11. 0cf8612b2e1e ◴[14 Oct 24 17:36 UTC] No.41839798[source]▶

>>41839045 #

Simple enough just to think about localities and time of day. New York during Tuesday rush hour could be more load than all of North Dakota sees in a month. Even busy cities probably drop down to nothing on a weekday at 3am.

12. Jgrubb ◴[14 Oct 24 18:01 UTC] No.41840085{3}[source]▶

>>41839066 #

Ok but we're in a thread about Ubers cloud bills, which are probably well into the 9 figures annually. It definitely gets talked about in board meetings.

Global public cloud spend is hundreds of billions of dollars a year. I wouldn't be surprised if it's AWS's marketing team that came up with the talking point about how much more expensive developer time is.

Edit: put this another way- wherever you work, you might know what parts of the architecture need some performance work but do you know what parts of the architecture cost the most money?

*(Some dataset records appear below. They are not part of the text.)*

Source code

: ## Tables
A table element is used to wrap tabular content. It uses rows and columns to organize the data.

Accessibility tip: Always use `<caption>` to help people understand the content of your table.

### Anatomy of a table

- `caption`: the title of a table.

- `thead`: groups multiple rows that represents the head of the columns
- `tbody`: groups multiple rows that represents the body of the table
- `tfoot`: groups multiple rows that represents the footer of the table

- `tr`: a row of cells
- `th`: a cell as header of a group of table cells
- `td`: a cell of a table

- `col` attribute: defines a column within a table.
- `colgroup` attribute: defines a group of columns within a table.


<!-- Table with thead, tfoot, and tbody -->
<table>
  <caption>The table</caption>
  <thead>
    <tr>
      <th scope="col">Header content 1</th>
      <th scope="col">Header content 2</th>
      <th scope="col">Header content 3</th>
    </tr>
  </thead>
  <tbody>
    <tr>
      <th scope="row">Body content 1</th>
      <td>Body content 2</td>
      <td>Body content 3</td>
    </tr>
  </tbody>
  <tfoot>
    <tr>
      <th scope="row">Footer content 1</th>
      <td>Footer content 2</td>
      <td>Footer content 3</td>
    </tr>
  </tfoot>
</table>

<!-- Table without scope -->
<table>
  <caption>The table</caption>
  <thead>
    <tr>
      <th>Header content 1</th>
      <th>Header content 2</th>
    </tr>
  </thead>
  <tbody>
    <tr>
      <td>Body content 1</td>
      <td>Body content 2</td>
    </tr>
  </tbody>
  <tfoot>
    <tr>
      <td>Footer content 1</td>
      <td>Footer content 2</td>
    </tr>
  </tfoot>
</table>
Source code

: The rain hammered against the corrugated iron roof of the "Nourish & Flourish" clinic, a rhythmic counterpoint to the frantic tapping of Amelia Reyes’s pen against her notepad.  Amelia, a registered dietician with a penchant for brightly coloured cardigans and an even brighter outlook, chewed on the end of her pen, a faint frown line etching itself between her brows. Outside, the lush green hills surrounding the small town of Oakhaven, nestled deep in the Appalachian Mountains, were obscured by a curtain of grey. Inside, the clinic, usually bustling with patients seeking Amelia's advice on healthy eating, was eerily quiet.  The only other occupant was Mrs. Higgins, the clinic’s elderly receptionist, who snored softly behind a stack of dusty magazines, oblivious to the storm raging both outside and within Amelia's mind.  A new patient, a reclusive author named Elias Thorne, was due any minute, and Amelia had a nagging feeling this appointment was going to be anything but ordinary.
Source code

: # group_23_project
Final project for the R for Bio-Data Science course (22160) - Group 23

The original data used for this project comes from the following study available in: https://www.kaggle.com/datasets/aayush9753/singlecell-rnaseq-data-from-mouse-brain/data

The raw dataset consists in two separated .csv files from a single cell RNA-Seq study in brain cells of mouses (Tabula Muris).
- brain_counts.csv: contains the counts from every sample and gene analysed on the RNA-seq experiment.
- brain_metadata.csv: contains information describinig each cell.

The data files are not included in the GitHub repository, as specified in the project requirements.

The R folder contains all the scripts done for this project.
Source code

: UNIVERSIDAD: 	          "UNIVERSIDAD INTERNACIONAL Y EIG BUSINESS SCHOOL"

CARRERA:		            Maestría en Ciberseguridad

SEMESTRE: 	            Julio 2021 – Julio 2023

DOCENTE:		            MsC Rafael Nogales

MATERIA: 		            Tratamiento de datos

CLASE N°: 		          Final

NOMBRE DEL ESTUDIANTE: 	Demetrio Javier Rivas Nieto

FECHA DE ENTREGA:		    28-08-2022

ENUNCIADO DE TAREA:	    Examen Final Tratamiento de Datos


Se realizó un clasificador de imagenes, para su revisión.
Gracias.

13. JackSlateur ◴[14 Oct 24 18:26 UTC] No.41840375{3}[source]▶

>>41839066 #

A couple of years ago, I optimize some shit and reduced the annual billing of 150k€/y, for a 3 days of work

I might say, "hardware" is expensive compared to (my) salary :)

replies(1): >>41840591 #

14. notyourwork ◴[14 Oct 24 18:49 UTC] No.41840591{4}[source]▶

>>41840375 #

There isn’t always low hanging fruit. And when there is, it likely requires engineering knowledge to know it exists.

replies(1): >>41842979 #

15. sgarland ◴[14 Oct 24 22:46 UTC] No.41842979{5}[source]▶

>>41840591 #

There almost always is, actually. If you’re in the cloud and aren’t a tiny startup, that means you’ve had team[s] building your infrastructure, probably led by devs at some point.

It doesn’t take engineering knowledge to browse through CloudWatch metrics and see that your average CPU utilization is in the single digits.